= André-François Deslandes =

French philosopher

André-François Boureau-Deslandes (21 May 1689 – 11 April 1757) was a French philosopher.

Deslandes has been viewed as an important precursor of the Encyclopédistes. He was appointed Commissioner of the Port of Brest in the Province of Brittany in 1716. He was a corresponding member from La Rochelle of the Académie des Inscriptions et Belles-Lettres, and a member of the Prussian Academy of Sciences.

== Family background ==

Deslandes was born into an important family in Pondichéry. He was the son of André Boureau-Deslandes (born in Tours) and grandson of François Martin (1634–1706), the founder and first governor of Pondichéry.
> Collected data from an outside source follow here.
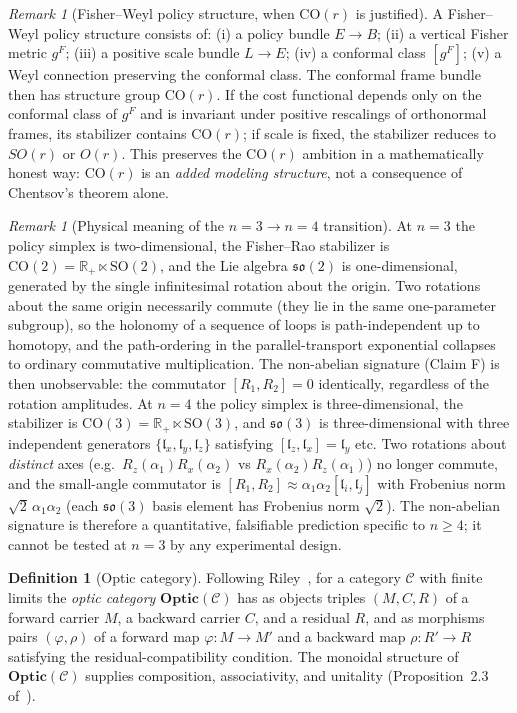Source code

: \documentclass[11pt,a4paper]{article}
\theoremstyle{plain}
\theoremstyle{definition}
\newtheorem{definition}[theorem]{Definition}
\theoremstyle{remark}
\newtheorem{remark}[theorem]{Remark}
\newcommand{\CC}{\mathcal{C}}
\newcommand{\RR}{\mathbb{R}}
\newcommand{\SO}{\mathrm{SO}}
\newcommand{\CO}{\mathrm{CO}}
\newcommand{\so}{\mathfrak{so}}
\newcommand{\Optic}{\mathbf{Optic}}
\begin{document}
\begin{remark}[Fisher--Weyl policy structure, when $\CO(r)$ is justified]
\label{rem:fisher-weyl}
A Fisher--Weyl policy structure consists of: (i) a policy bundle
$E\to B$; (ii) a vertical Fisher metric $g^F$; (iii) a positive scale
bundle $L\to E$; (iv) a conformal class $[g^F]$; (v) a Weyl connection
preserving the conformal class. The conformal frame bundle then has
structure group $\CO(r)$. If the cost functional depends only on the
conformal class of $g^F$ and is invariant under positive rescalings of
orthonormal frames, its stabilizer contains $\CO(r)$; if scale is
fixed, the stabilizer reduces to $SO(r)$ or $O(r)$. This preserves the
$\CO(r)$ ambition in a mathematically honest way: $\CO(r)$ is an
\emph{added modeling structure}, not a consequence of Chentsov's
theorem alone.
\end{remark}

\begin{remark}[Physical meaning of the $n=3\to n=4$ transition]
\label{rem:n3-n4}
At $n=3$ the policy simplex is two-dimensional, the Fisher--Rao
stabilizer is $\CO(2)=\RR_+\ltimes\SO(2)$, and the Lie algebra
$\so(2)$ is one-dimensional, generated by the single infinitesimal
rotation about the origin. Two rotations about the same origin
necessarily commute (they lie in the same one-parameter subgroup), so
the holonomy of a sequence of loops is path-independent up to
homotopy, and the path-ordering in the parallel-transport exponential
collapses to ordinary commutative multiplication. The non-abelian
signature (Claim F) is then unobservable: the commutator
$[R_1,R_2]=0$ identically, regardless of the rotation amplitudes.
At $n=4$ the policy simplex is three-dimensional, the stabilizer is
$\CO(3)=\RR_+\ltimes\SO(3)$, and $\so(3)$ is three-dimensional with
three independent generators $\{\mathfrak{l}_x,\mathfrak{l}_y,
\mathfrak{l}_z\}$ satisfying $[\mathfrak{l}_z,\mathfrak{l}_x]
=\mathfrak{l}_y$ etc. Two rotations about \emph{distinct} axes (e.g.\
$R_z(\alpha_1)R_x(\alpha_2)$ vs $R_x(\alpha_2)R_z(\alpha_1)$) no
longer commute, and the small-angle commutator is
$[R_1,R_2]\approx\alpha_1\alpha_2[\mathfrak{l}_i,\mathfrak{l}_j]$
with Frobenius norm $\sqrt{2}\,\alpha_1\alpha_2$ (each
$\so(3)$ basis element has Frobenius norm $\sqrt{2}$). The
non-abelian signature is therefore a quantitative, falsifiable
prediction specific to $n\geq 4$; it cannot be tested at $n=3$ by any
experimental design.
\end{remark}

\begin{definition}[Optic category]
\label{def:optic}
Following Riley~\cite{riley2018optics}, for a category $\CC$ with finite
limits the \emph{optic category} $\Optic(\CC)$ has as objects triples
$(M, C, R)$ of a forward carrier $M$, a backward carrier $C$, and a
residual $R$, and as morphisms pairs $(\varphi, \rho)$ of a forward map
$\varphi:M\to M'$ and a backward map $\rho:R'\to R$ satisfying the
residual-compatibility condition. The monoidal structure of
$\Optic(\CC)$ supplies composition, associativity, and unitality
(Proposition~2.3 of~\cite{riley2018optics}).
\end{definition}
\end{document}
His father André Boureau-Deslandes played a major role in the diplomatic relations between France and Siam, then in India where he became Director General of Commerce in Bengal. On his return to France, he was sent to Saint-Domingue as an officer in the Navy of the kings of France and Spain, and inspector-general of "l'Assiente". He was ennobled by letters in 1703 and died at Léogâne in 1707. In 1686 he married Deslandes' mother, Marie-Françoise, the daughter of the famous knight Martin, the governor of Pondichéry. They had eight children of which six survived, including two who became clergymen. Deslandes' father brought François Martin's Memoirs back to France as books of manuscripts, and they were later published in three volumes.

==Works==
- L'apotheose du beau-sexe, 1712
- Reflexions sur les grands hommes qui sont morts en plaisantant , 1712. English translation by Abel Boyer, 1713
- Histoire critique de la philosophie, 1737.